W Unii Europejskiej trwa debata nad włączeniem lotnictwa do systemu, ale - jak podkreślają ekolodzy z WWF - propozycje unijnych instytucji "mijają się z celem".
Europejski system handlu CO2 obejmuje większość instalacji z dziedziny energetyki (powyżej 20 megawatów mocy) i przemysłu energochłonnego. Lotnictwo nie było do tej pory objęte tym systemem. Unijne propozycje zakładają przyznanie liniom lotniczym 97 proc. uprawnień do emisji CO2, a 3 proc. miałoby być sprzedawane na aukcjach. - Propozycja Komisji Europejskiej może spowodować wzrost, a nie redukcję emisji gazów cieplarnianych - wynika z najnowszego raportu WWF.

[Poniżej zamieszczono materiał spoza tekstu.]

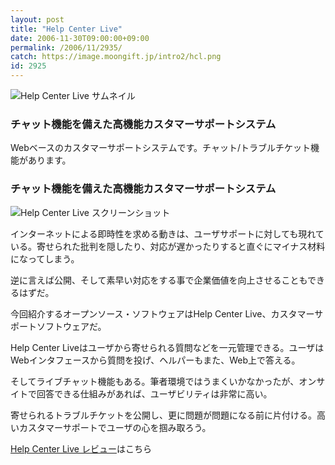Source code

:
 ```yaml
---
layout: post
title: "Help Center Live"
date: 2006-11-30T09:00:00+09:00
permalink: /2006/11/2935/
catch: https://image.moongift.jp/intro2/hcl.png
id: 2925
---
```

 ![Help Center Live サムネイル](https://image.moongift.jp/intro2/hcl.t.png "Help Center Live サムネイル")
  

### チャット機能を備えた高機能カスタマーサポートシステム
  
Webベースのカスタマーサポートシステムです。チャット/トラブルチケット機能があります。  
<!--more-->  

### チャット機能を備えた高機能カスタマーサポートシステム
  

![Help Center Live スクリーンショット](https://image.moongift.jp/intro2/hcl.png "Help Center Live スクリーンショット")

  

インターネットによる即時性を求める動きは、ユーザサポートに対しても現れている。寄せられた批判を隠したり、対応が遅かったりすると直ぐにマイナス材料になってしまう。

  

逆に言えば公開、そして素早い対応をする事で企業価値を向上させることもできるはずだ。

  

今回紹介するオープンソース・ソフトウェアはHelp Center Live、カスタマーサポートソフトウェアだ。

  

Help Center Liveはユーザから寄せられる質問などを一元管理できる。ユーザはWebインタフェースから質問を投げ、ヘルパーもまた、Web上で答える。

  

そしてライブチャット機能もある。筆者環境ではうまくいかなかったが、オンサイトで回答できる仕組みがあれば、ユーザビリティは非常に高い。

  

寄せられるトラブルチケットを公開し、更に問題が問題になる前に片付ける。高いカスタマーサポートでユーザの心を掴み取ろう。

  

[Help Center Live レビュー](http://oss.moongift.jp/review/i-2936.html)はこちら

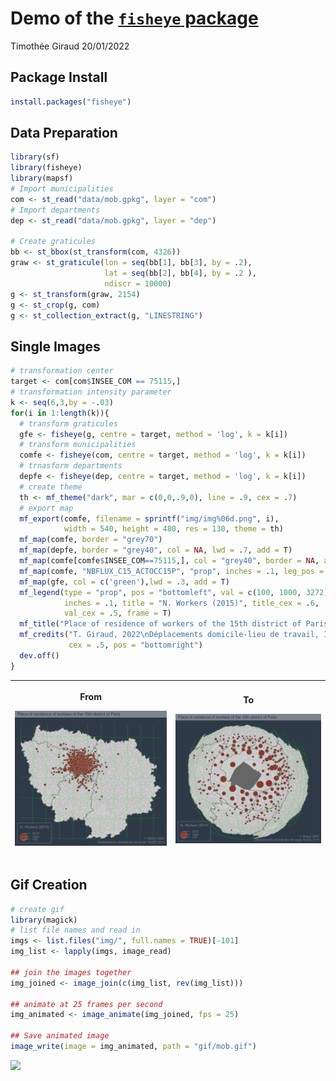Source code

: Demo of the [`fisheye` package](https://github.com/riatelab/fisheye)
================
Timothée Giraud
20/01/2022

## Package Install

``` r
install.packages("fisheye")
```

## Data Preparation

``` r
library(sf)
library(fisheye)
library(mapsf)
# Import municipalities
com <- st_read("data/mob.gpkg", layer = "com")
# Import departments
dep <- st_read("data/mob.gpkg", layer = "dep")

# Create graticules
bb <- st_bbox(st_transform(com, 4326))
graw <- st_graticule(lon = seq(bb[1], bb[3], by = .2),
                     lat = seq(bb[2], bb[4], by = .2 ),
                     ndiscr = 10000)
g <- st_transform(graw, 2154)
g <- st_crop(g, com)
g <- st_collection_extract(g, "LINESTRING")
```

## Single Images

``` r
# transformation center
target <- com[com$INSEE_COM == 75115,]
# transformation intensity parameter
k <- seq(6,3,by = -.03)
for(i in 1:length(k)){
  # transform graticules
  gfe <- fisheye(g, centre = target, method = 'log', k = k[i])
  # transform municipalities
  comfe <- fisheye(com, centre = target, method = 'log', k = k[i])
  # trnasform departments
  depfe <- fisheye(dep, centre = target, method = 'log', k = k[i])
  # create theme
  th <- mf_theme("dark", mar = c(0,0,.9,0), line = .9, cex = .7)
  # export map
  mf_export(comfe, filename = sprintf("img/img%06d.png", i),
            width = 540, height = 480, res = 130, theme = th)
  mf_map(comfe, border = "grey70")
  mf_map(depfe, border = "grey40", col = NA, lwd = .7, add = T)
  mf_map(comfe[comfe$INSEE_COM==75115,], col = "grey40", border = NA, add = T)
  mf_map(comfe, "NBFLUX_C15_ACTOCC15P", "prop", inches = .1, leg_pos = NA)
  mf_map(gfe, col = c('green'),lwd = .3, add = T)
  mf_legend(type = "prop", pos = "bottomleft", val = c(100, 1000, 3272),
            inches = .1, title = "N. Workers (2015)", title_cex = .6,
            val_cex = .5, frame = T)
  mf_title("Place of residence of workers of the 15th district of Paris")
  mf_credits("T. Giraud, 2022\nDéplacements domicile-lieu de travail, INSEE 2018",
             cex = .5, pos = "bottomright")
  dev.off()
}
```

<table>
<thead>
<tr class="header">
<th>
<p>
From
</p>
<p>
<img src="img/img000001.png" />
</p>
</th>
<th>
<p>
To
</p>
<p>
<img src="img/img000100.png" />
</p>
</th>
</tr>
</thead>
</table>

## Gif Creation

``` r
# create gif
library(magick)
# list file names and read in
imgs <- list.files("img/", full.names = TRUE)[-101]
img_list <- lapply(imgs, image_read)

## join the images together
img_joined <- image_join(c(img_list, rev(img_list)))

## animate at 25 frames per second
img_animated <- image_animate(img_joined, fps = 25)

## Save animated image
image_write(image = img_animated, path = "gif/mob.gif")
```

![](gif/mob.gif)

Liczba tych uprawnień ma być przyznawana przewoźnikom na podstawie liczby pasażerów, którzy wybrali dane linie w ciągu konkretnego roku (chodzi o rok bazowy, kończący się na dwa lata przed rozpoczęciem okresu handlu emisjami).
WWF ostrzega, że wiedząc o tej metodologii, przewoźnicy obniżą ceny biletów, by wykazać możliwie największą liczbę pasażerów. - Ta z pozoru korzystna dla klientów linii lotniczych promocja spowoduje, że linie lotnicze zdobędą maksymalną liczbę uprawnień. W ten sposób końcowa ilość emisji wzrośnie, zamiast maleć - podkreśla WWF.

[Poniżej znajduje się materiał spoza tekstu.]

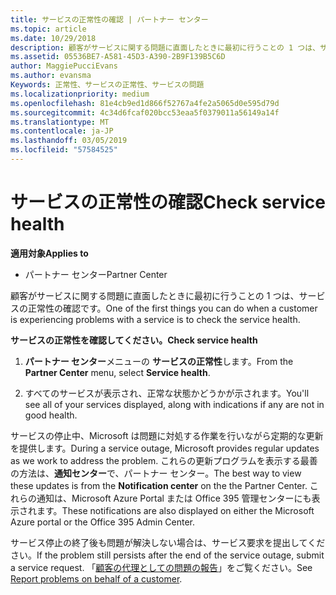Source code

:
 ```yaml
---
title: サービスの正常性の確認 | パートナー センター
ms.topic: article
ms.date: 10/29/2018
description: 顧客がサービスに関する問題に直面したときに最初に行うことの 1 つは、サービスの正常性の確認です。
ms.assetid: 05536BE7-A581-45D3-A390-2B9F139B5C6D
author: MaggiePucciEvans
ms.author: evansma
Keywords: 正常性、サービスの正常性、サービスの問題
ms.localizationpriority: medium
ms.openlocfilehash: 81e4cb9ed1d866f52767a4fe2a5065d0e595d79d
ms.sourcegitcommit: 4c34d6fcaf020bcc53eaa5f0379011a56149a14f
ms.translationtype: MT
ms.contentlocale: ja-JP
ms.lasthandoff: 03/05/2019
ms.locfileid: "57584525"
---
```

# <a name="check-service-health"></a><span data-ttu-id="b459e-104">サービスの正常性の確認</span><span class="sxs-lookup"><span data-stu-id="b459e-104">Check service health</span></span>

<span data-ttu-id="b459e-105">**適用対象**</span><span class="sxs-lookup"><span data-stu-id="b459e-105">**Applies to**</span></span>

-  <span data-ttu-id="b459e-106">パートナー センター</span><span class="sxs-lookup"><span data-stu-id="b459e-106">Partner Center</span></span>

<span data-ttu-id="b459e-107">顧客がサービスに関する問題に直面したときに最初に行うことの 1 つは、サービスの正常性の確認です。</span><span class="sxs-lookup"><span data-stu-id="b459e-107">One of the first things you can do when a customer is experiencing problems with a service is to check the service health.</span></span>

<span data-ttu-id="b459e-108">**サービスの正常性を確認してください。**</span><span class="sxs-lookup"><span data-stu-id="b459e-108">**Check service health**</span></span>

1.  <span data-ttu-id="b459e-109">**パートナー センター**メニューの **サービスの正常性**します。</span><span class="sxs-lookup"><span data-stu-id="b459e-109">From the **Partner Center** menu, select **Service health**.</span></span> 

2.  <span data-ttu-id="b459e-110">すべてのサービスが表示され、正常な状態かどうかが示されます。</span><span class="sxs-lookup"><span data-stu-id="b459e-110">You'll see all of your services displayed, along with indications if any are not in good health.</span></span> 

<span data-ttu-id="b459e-111">サービスの停止中、Microsoft は問題に対処する作業を行いながら定期的な更新を提供します。</span><span class="sxs-lookup"><span data-stu-id="b459e-111">During a service outage, Microsoft provides regular updates as we work to address the problem.</span></span> <span data-ttu-id="b459e-112">これらの更新プログラムを表示する最善の方法は、**通知センター**で、パートナー センター。</span><span class="sxs-lookup"><span data-stu-id="b459e-112">The best way to view these updates is from the **Notification center** on the the Partner Center.</span></span> <span data-ttu-id="b459e-113">これらの通知は、Microsoft Azure Portal または Office 395 管理センターにも表示されます。</span><span class="sxs-lookup"><span data-stu-id="b459e-113">These notifications are also displayed on either the Microsoft Azure portal or the Office 395 Admin Center.</span></span>

<span data-ttu-id="b459e-114">サービス停止の終了後も問題が解決しない場合は、サービス要求を提出してください。</span><span class="sxs-lookup"><span data-stu-id="b459e-114">If the problem still persists after the end of the service outage, submit a service request.</span></span> <span data-ttu-id="b459e-115">「[顧客の代理としての問題の報告](report-problems-on-behalf-of-a-customer.md)」をご覧ください。</span><span class="sxs-lookup"><span data-stu-id="b459e-115">See [Report problems on behalf of a customer](report-problems-on-behalf-of-a-customer.md).</span></span>

 

 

Z raportu WWF wynika też, że nawet jeśli przewoźnicy płaciliby pełną cenę za uprawnienia do emisji, cena biletu dla pasażera nie byłaby o wiele wyższa. - Dla przykładu, lot powrotny z Amsterdamu do Paryża wzrósłby o mniej niż 30 zł (średnia cena ok. 600 zł), a z Warszawy do Nowego Jorku o 90-240 zł (cena średnio 2.550 zł) - obliczyli eksperci WWF.

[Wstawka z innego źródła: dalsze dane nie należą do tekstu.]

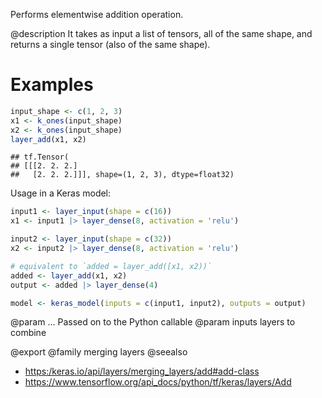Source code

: Performs elementwise addition operation.

@description
It takes as input a list of tensors, all of the same shape,
and returns a single tensor (also of the same shape).

# Examples

```r
input_shape <- c(1, 2, 3)
x1 <- k_ones(input_shape)
x2 <- k_ones(input_shape)
layer_add(x1, x2)
```

```
## tf.Tensor(
## [[[2. 2. 2.]
##   [2. 2. 2.]]], shape=(1, 2, 3), dtype=float32)
```

Usage in a Keras model:


```r
input1 <- layer_input(shape = c(16))
x1 <- input1 |> layer_dense(8, activation = 'relu')

input2 <- layer_input(shape = c(32))
x2 <- input2 |> layer_dense(8, activation = 'relu')

# equivalent to `added = layer_add([x1, x2))`
added <- layer_add(x1, x2)
output <- added |> layer_dense(4)

model <- keras_model(inputs = c(input1, input2), outputs = output)
```

@param ... Passed on to the Python callable
@param inputs layers to combine

@export
@family merging layers
@seealso
+ <https:/keras.io/api/layers/merging_layers/add#add-class>
+ <https://www.tensorflow.org/api_docs/python/tf/keras/layers/Add>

Zdaniem Tomasza Kułakowskiego, dyrektora sprzedaży i marketingu tanich linii Ryanair w Europie Wschodniej, transport lotniczy odpowiada za 2 proc. emisji CO2 w Europie, lub 1,6 proc. emisji gazów cieplarnianych globalnie. - To śladowa ilość w porównaniu z transportem drogowym (18 proc.), czy sektorem energetycznym (26 proc.) - powiedział Kułakowski.
Rzecznik prasowy tanich linii SkyEurope Eryk Kłopotowski powiedział, że linie lotnicze są zainteresowane jak najmniejszym zużyciem paliwa i jak najmniejszą emisją CO2. Także jego zdaniem, obciążenia przewoźników na rzecz ochrony środowiska powinny być sprawiedliwie rozłożone na wszystkie rodzaje transportu.
4 lipca 2006 Parlament Europejski (PE) przyjął rezolucję w sprawie ograniczenia wpływu lotnictwa na zmiany klimatyczne. Rezolucja proponuje zastosowanie zasad regulujących wymianę uprawnień do emisji zanieczyszczeń do sektora lotniczego.